To make matters worse for the family, Israel’s Channel 2 reported on Monday that the Attorney-General is poised to indict Benjamin Netanyahu’s wife, Sara, for allegedly misusing state funds for what should have been private expenses.
The PM’s main blow in recent days was Ari Harow’s decision to testify, as part of a plea bargain that will protect him from jail time in an unrelated case. An indictment, opposition politician Ofer Shelah predicted after this news, is “no longer a question of if but when”.
Experts who have been observing Israeli politics for decades also said that Netanyahu’s fortunes may well be changing.
“There is more chance that he will be indicted than that he won’t,” Hebrew University political scientist Abraham Diskin told The AJN.
Harow, an American immigrant to Israel, has been in Bibi’s inner circle for significant periods since 2008, heading his bureau for two stints and managing the 2015 election campaign. He had Netanyahu’s ear and is widely seen as the man who can spill the beans on his dealings.
Meanwhile, Israeli police gave new details in the cases against the PM, saying that he is being investigated for fraud and breach of trust – which was already understood – as well as bribery, which is a new addition.
Opposition politicians like Shelah of Yesh Atid, Labour leader Avi Gabbay and Meretz leader Zehava Galon are already calling for Netanyahu to resign, and analysts are frantically discussing his chances of survival.
The PM has insisted he is innocent, and he made a video dismissing the legal issues as “background noise” just after Harow became the state’s witness. But a majority of Israelis – 51 per cent – don’t believe Netanyahu’s claims of innocence, according to a poll just released by Channel 10, and only 27 per cent said they do believe him.

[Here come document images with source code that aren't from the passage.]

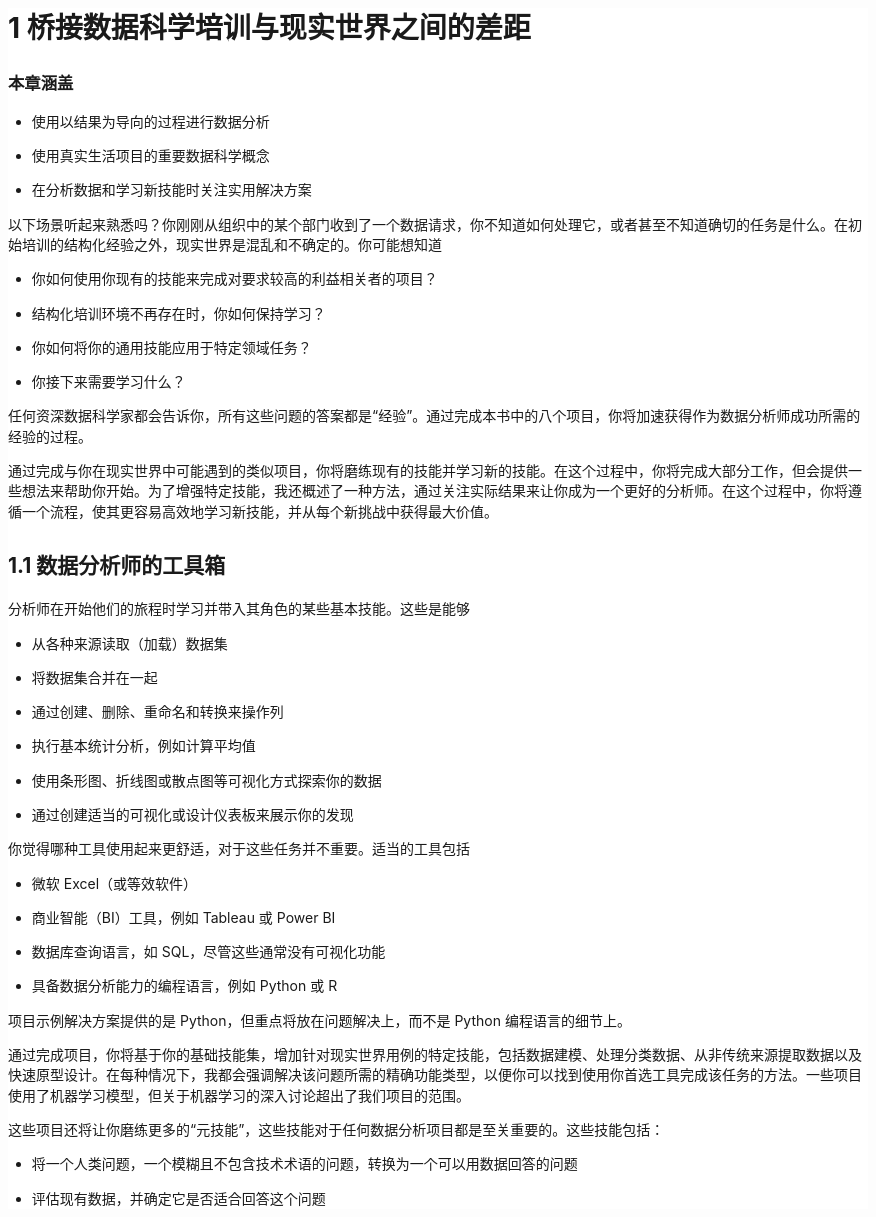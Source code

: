 # 1 桥接数据科学培训与现实世界之间的差距

### 本章涵盖

+   使用以结果为导向的过程进行数据分析

+   使用真实生活项目的重要数据科学概念

+   在分析数据和学习新技能时关注实用解决方案

以下场景听起来熟悉吗？你刚刚从组织中的某个部门收到了一个数据请求，你不知道如何处理它，或者甚至不知道确切的任务是什么。在初始培训的结构化经验之外，现实世界是混乱和不确定的。你可能想知道

+   你如何使用你现有的技能来完成对要求较高的利益相关者的项目？

+   结构化培训环境不再存在时，你如何保持学习？

+   你如何将你的通用技能应用于特定领域任务？

+   你接下来需要学习什么？

任何资深数据科学家都会告诉你，所有这些问题的答案都是“经验”。通过完成本书中的八个项目，你将加速获得作为数据分析师成功所需的经验的过程。

通过完成与你在现实世界中可能遇到的类似项目，你将磨练现有的技能并学习新的技能。在这个过程中，你将完成大部分工作，但会提供一些想法来帮助你开始。为了增强特定技能，我还概述了一种方法，通过关注实际结果来让你成为一个更好的分析师。在这个过程中，你将遵循一个流程，使其更容易高效地学习新技能，并从每个新挑战中获得最大价值。

## 1.1 数据分析师的工具箱

分析师在开始他们的旅程时学习并带入其角色的某些基本技能。这些是能够

+   从各种来源读取（加载）数据集

+   将数据集合并在一起

+   通过创建、删除、重命名和转换来操作列

+   执行基本统计分析，例如计算平均值

+   使用条形图、折线图或散点图等可视化方式探索你的数据

+   通过创建适当的可视化或设计仪表板来展示你的发现

你觉得哪种工具使用起来更舒适，对于这些任务并不重要。适当的工具包括

+   微软 Excel（或等效软件）

+   商业智能（BI）工具，例如 Tableau 或 Power BI

+   数据库查询语言，如 SQL，尽管这些通常没有可视化功能

+   具备数据分析能力的编程语言，例如 Python 或 R

项目示例解决方案提供的是 Python，但重点将放在问题解决上，而不是 Python 编程语言的细节上。

通过完成项目，你将基于你的基础技能集，增加针对现实世界用例的特定技能，包括数据建模、处理分类数据、从非传统来源提取数据以及快速原型设计。在每种情况下，我都会强调解决该问题所需的精确功能类型，以便你可以找到使用你首选工具完成该任务的方法。一些项目使用了机器学习模型，但关于机器学习的深入讨论超出了我们项目的范围。

这些项目还将让你磨练更多的“元技能”，这些技能对于任何数据分析项目都是至关重要的。这些技能包括：

+   将一个人类问题，一个模糊且不包含技术术语的问题，转换为一个可以用数据回答的问题

+   评估现有数据，并确定它是否适合回答这个问题
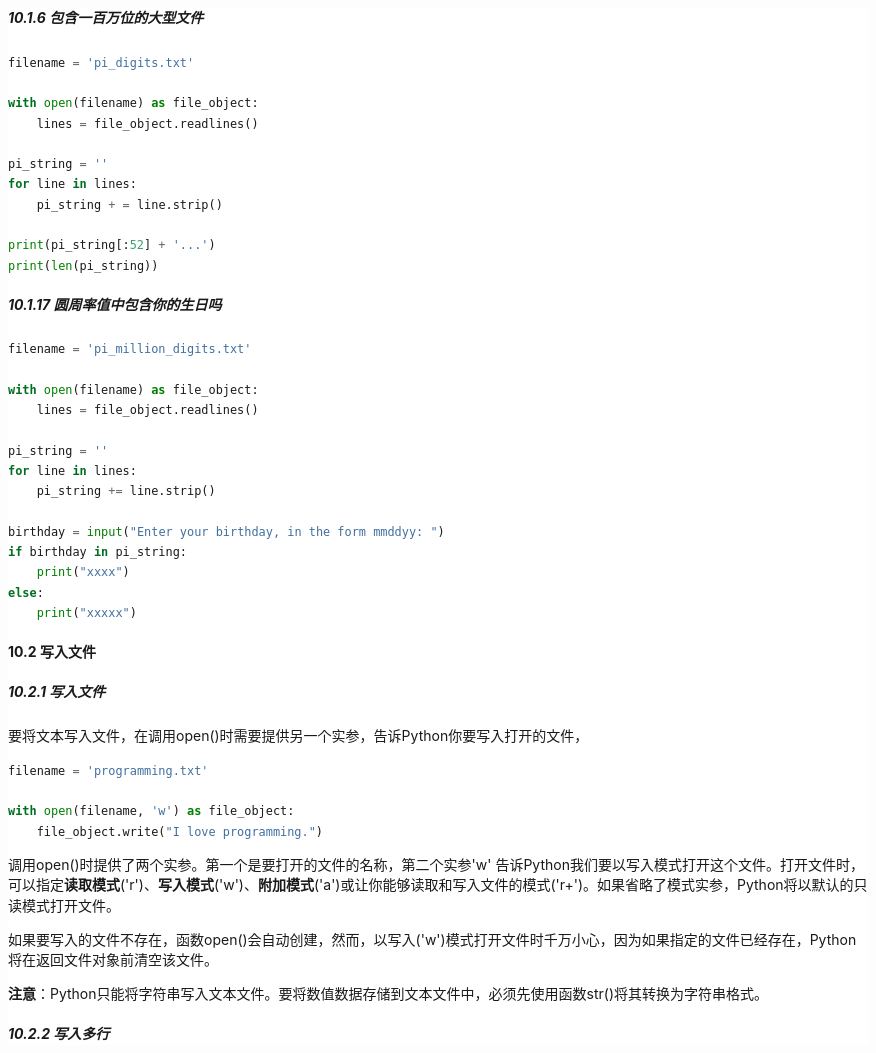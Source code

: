 ##### 10.1.6 包含一百万位的大型文件

```python
filename = 'pi_digits.txt'

with open(filename) as file_object:
    lines = file_object.readlines()

pi_string = ''
for line in lines:
    pi_string + = line.strip()
    
print(pi_string[:52] + '...')
print(len(pi_string))
```

##### 10.1.17 圆周率值中包含你的生日吗

```python
filename = 'pi_million_digits.txt'

with open(filename) as file_object:
    lines = file_object.readlines()
    
pi_string = ''
for line in lines:
    pi_string += line.strip()
    
birthday = input("Enter your birthday, in the form mmddyy: ")
if birthday in pi_string:
    print("xxxx")
else:
    print("xxxxx")
```

#### 10.2 写入文件

##### 10.2.1 写入文件

要将文本写入文件，在调用open()时需要提供另一个实参，告诉Python你要写入打开的文件，

```python
filename = 'programming.txt'

with open(filename, 'w') as file_object:
    file_object.write("I love programming.")
```

调用open()时提供了两个实参。第一个是要打开的文件的名称，第二个实参'w' 告诉Python我们要以写入模式打开这个文件。打开文件时，可以指定**读取模式**('r')、**写入模式**('w')、**附加模式**('a')或让你能够读取和写入文件的模式('r+')。如果省略了模式实参，Python将以默认的只读模式打开文件。

如果要写入的文件不存在，函数open()会自动创建，然而，以写入('w')模式打开文件时千万小心，因为如果指定的文件已经存在，Python将在返回文件对象前清空该文件。

**注意**：Python只能将字符串写入文本文件。要将数值数据存储到文本文件中，必须先使用函数str()将其转换为字符串格式。

##### 10.2.2 写入多行
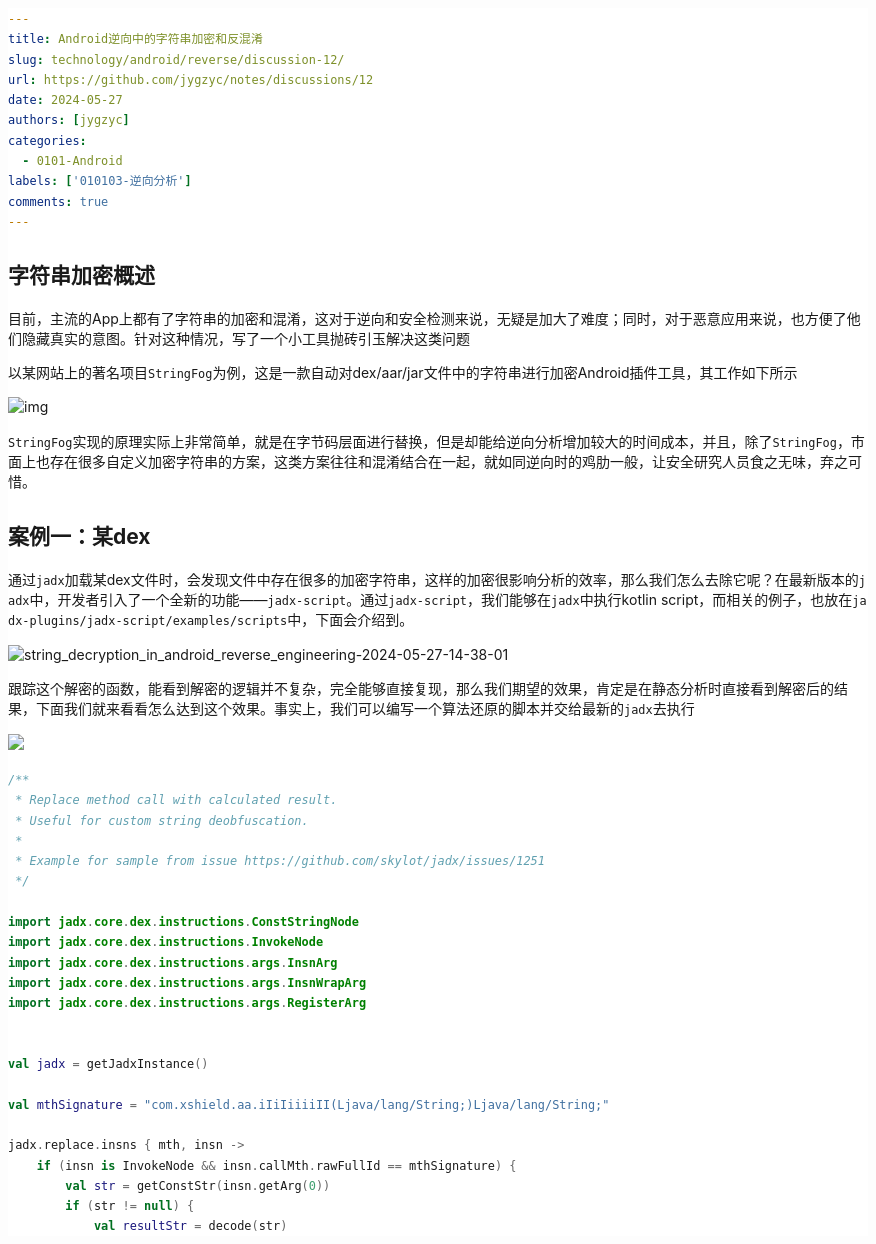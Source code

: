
 ```yaml
---
title: Android逆向中的字符串加密和反混淆
slug: technology/android/reverse/discussion-12/
url: https://github.com/jygzyc/notes/discussions/12
date: 2024-05-27
authors: [jygzyc]
categories: 
  - 0101-Android
labels: ['010103-逆向分析']
comments: true
---
```




## 字符串加密概述

目前，主流的App上都有了字符串的加密和混淆，这对于逆向和安全检测来说，无疑是加大了难度；同时，对于恶意应用来说，也方便了他们隐藏真实的意图。针对这种情况，写了一个小工具抛砖引玉解决这类问题



以某网站上的著名项目`StringFog`为例，这是一款自动对dex/aar/jar文件中的字符串进行加密Android插件工具，其工作如下所示

![img](https://raw.githubusercontent.com/jygzyc/notes-images/main/blog/string_decryption_in_android_reverse_engineering-2024-05-27-14-38-00.png)

`StringFog`实现的原理实际上非常简单，就是在字节码层面进行替换，但是却能给逆向分析增加较大的时间成本，并且，除了`StringFog`，市面上也存在很多自定义加密字符串的方案，这类方案往往和混淆结合在一起，就如同逆向时的鸡肋一般，让安全研究人员食之无味，弃之可惜。

## 案例一：某dex

通过`jadx`加载某dex文件时，会发现文件中存在很多的加密字符串，这样的加密很影响分析的效率，那么我们怎么去除它呢？在最新版本的`jadx`中，开发者引入了一个全新的功能——`jadx-script`。通过`jadx-script`，我们能够在`jadx`中执行kotlin script，而相关的例子，也放在`jadx-plugins/jadx-script/examples/scripts`中，下面会介绍到。

![string_decryption_in_android_reverse_engineering-2024-05-27-14-38-01](https://raw.githubusercontent.com/jygzyc/notes-images/main/blog/string_decryption_in_android_reverse_engineering-2024-05-27-14-38-01.png)

跟踪这个解密的函数，能看到解密的逻辑并不复杂，完全能够直接复现，那么我们期望的效果，肯定是在静态分析时直接看到解密后的结果，下面我们就来看看怎么达到这个效果。事实上，我们可以编写一个算法还原的脚本并交给最新的`jadx`去执行

![](https://raw.githubusercontent.com/jygzyc/notes-images/main/blog/string_decryption_in_android_reverse_engineering-2024-05-27-14-38-02.png)

```kotlin
/**
 * Replace method call with calculated result.
 * Useful for custom string deobfuscation.
 *
 * Example for sample from issue https://github.com/skylot/jadx/issues/1251
 */

import jadx.core.dex.instructions.ConstStringNode
import jadx.core.dex.instructions.InvokeNode
import jadx.core.dex.instructions.args.InsnArg
import jadx.core.dex.instructions.args.InsnWrapArg
import jadx.core.dex.instructions.args.RegisterArg


val jadx = getJadxInstance()

val mthSignature = "com.xshield.aa.iIiIiiiiII(Ljava/lang/String;)Ljava/lang/String;"

jadx.replace.insns { mth, insn ->
	if (insn is InvokeNode && insn.callMth.rawFullId == mthSignature) {
		val str = getConstStr(insn.getArg(0))
		if (str != null) {
			val resultStr = decode(str)
```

Netanyahu could theoretically cling onto power if indicted and even charged. But the Channel 10 poll found that two out of three respondents said he should resign if indicted. Only 21 per cent thought that he could continue in his job if indicted.
The cases against Netanyahu centre around claims that he tried to use his clout to negotiate more favourable coverage in one Israeli newspaper by reining in the circulation of a competitor, and that he received inappropriate gifts from wealthy businessmen.
Harow was long ago mentioned as relevant to these cases – for example, he reportedly recorded conversations between Netanyahu and the newspaper owner he is said to have been negotiating with, Noni Mozes of Yediot Achronot.
Separate from these probes, investigations into two close Netanyahu associates are generating interest – and questions about their relationship with the PM. The associates are communications magnate Shaul Elovitch and David Shimron, Netanyahu’s personal lawyer, cousin and trusted confidant.
As The AJN went to press, Likud activists were frantically organising a Tel Aviv rally in support of the PM. The event was to be out of the ordinary, bringing together “all Likud ministers and MKs” – an unusual ask of Netanyahu at any time, especially during the summer holiday. To some commentators, this indicates just how seriously Netanyahu is taking the latest developments.
“He always repeats the same mantra, that ‘there will be nothing because there is nothing,’” said Diskin. “But the fact he’s meeting with the Likud ministers indicates that he’s under pressure and believes he is under pressure.”